「じゃあ、ちょっとだけ…。実は、塚本さんの事なんですけど。彼女、今日、氷メガネにたてついたんです…」

『えっ!ほんとに!?どんな風に?』

眞子はあたしが電話をかけてくるのは余程の事とわかっているのだろう。
真剣な反応がその事を裏付けている。

「塚本さん、あたしの事をかばって…。文句言っちゃったんです…。そしたらアイツが、氷メガネがすごい顔して…。で、その後の質疑応答も、あたしと塚本さんを集中攻撃だったんです」

そこまで言うと、眞子は少し笑いながら言った。

『でも、富美子は全部答えられたんじゃない?』

「え?…はい…実は、そうですけど…」

あたしはどうして眞子がその事を知っているのか、不思議に思った。

『あの子ね、鈍くさいけど、頭いいのよ。
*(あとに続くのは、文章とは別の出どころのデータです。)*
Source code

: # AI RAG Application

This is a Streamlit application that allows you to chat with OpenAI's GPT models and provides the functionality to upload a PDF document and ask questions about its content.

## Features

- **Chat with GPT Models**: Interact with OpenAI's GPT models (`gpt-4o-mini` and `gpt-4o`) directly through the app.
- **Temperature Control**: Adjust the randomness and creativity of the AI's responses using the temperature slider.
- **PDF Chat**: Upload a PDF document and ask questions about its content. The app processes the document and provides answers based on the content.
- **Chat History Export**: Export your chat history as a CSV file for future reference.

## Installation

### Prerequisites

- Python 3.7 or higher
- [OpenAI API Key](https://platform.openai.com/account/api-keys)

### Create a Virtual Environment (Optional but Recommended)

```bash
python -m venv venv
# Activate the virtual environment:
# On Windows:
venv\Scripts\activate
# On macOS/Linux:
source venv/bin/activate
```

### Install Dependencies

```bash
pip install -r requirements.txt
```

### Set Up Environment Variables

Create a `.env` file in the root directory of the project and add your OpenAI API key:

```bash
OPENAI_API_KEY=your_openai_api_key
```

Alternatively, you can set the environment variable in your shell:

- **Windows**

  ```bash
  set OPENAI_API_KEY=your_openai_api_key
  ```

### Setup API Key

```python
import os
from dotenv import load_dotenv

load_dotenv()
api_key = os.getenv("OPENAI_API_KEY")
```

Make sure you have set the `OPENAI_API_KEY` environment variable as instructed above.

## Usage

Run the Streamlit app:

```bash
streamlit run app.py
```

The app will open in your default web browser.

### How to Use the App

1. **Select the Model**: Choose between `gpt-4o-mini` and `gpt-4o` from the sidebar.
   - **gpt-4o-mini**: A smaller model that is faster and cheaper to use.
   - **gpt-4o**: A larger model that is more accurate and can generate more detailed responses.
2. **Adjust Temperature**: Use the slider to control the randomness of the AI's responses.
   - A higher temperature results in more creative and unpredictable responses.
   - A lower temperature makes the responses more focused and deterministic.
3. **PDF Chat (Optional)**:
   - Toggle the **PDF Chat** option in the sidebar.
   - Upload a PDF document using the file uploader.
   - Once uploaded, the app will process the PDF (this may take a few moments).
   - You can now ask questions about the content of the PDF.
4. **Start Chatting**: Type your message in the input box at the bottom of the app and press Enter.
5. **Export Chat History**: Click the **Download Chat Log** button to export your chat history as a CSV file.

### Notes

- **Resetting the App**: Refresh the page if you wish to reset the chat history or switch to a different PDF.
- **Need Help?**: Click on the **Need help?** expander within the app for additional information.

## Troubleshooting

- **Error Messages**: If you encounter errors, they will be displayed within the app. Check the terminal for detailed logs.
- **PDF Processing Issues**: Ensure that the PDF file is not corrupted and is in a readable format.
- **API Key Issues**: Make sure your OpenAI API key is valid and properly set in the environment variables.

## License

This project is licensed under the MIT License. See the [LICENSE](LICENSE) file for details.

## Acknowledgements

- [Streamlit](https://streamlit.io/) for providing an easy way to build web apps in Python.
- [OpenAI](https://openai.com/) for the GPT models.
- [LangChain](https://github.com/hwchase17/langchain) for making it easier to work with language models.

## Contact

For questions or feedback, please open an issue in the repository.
入社前のテストも満点だったしね。
多分今度の資格試験も、会社の基準の九十五点は軽くクリアできるんじゃないかな』

正直、驚いた。
悪いけど、富美子はそんなに頭よさそうに見えなかったから…。

「そう、なんですか」

『ただね、いくら頭がいいからってそれだけじゃダメじゃない?確かに営業だから、直接内務次長が評価を下したりはできないけど…。だからってあんまり心証を悪くするのも考えものよね。支社長に一番近い所にいる人だから、発言力あるもんね…』

あたしが辞めた時、氷メガネが少なからず絡んでいた事を眞子は気づいているのかもしれなかった。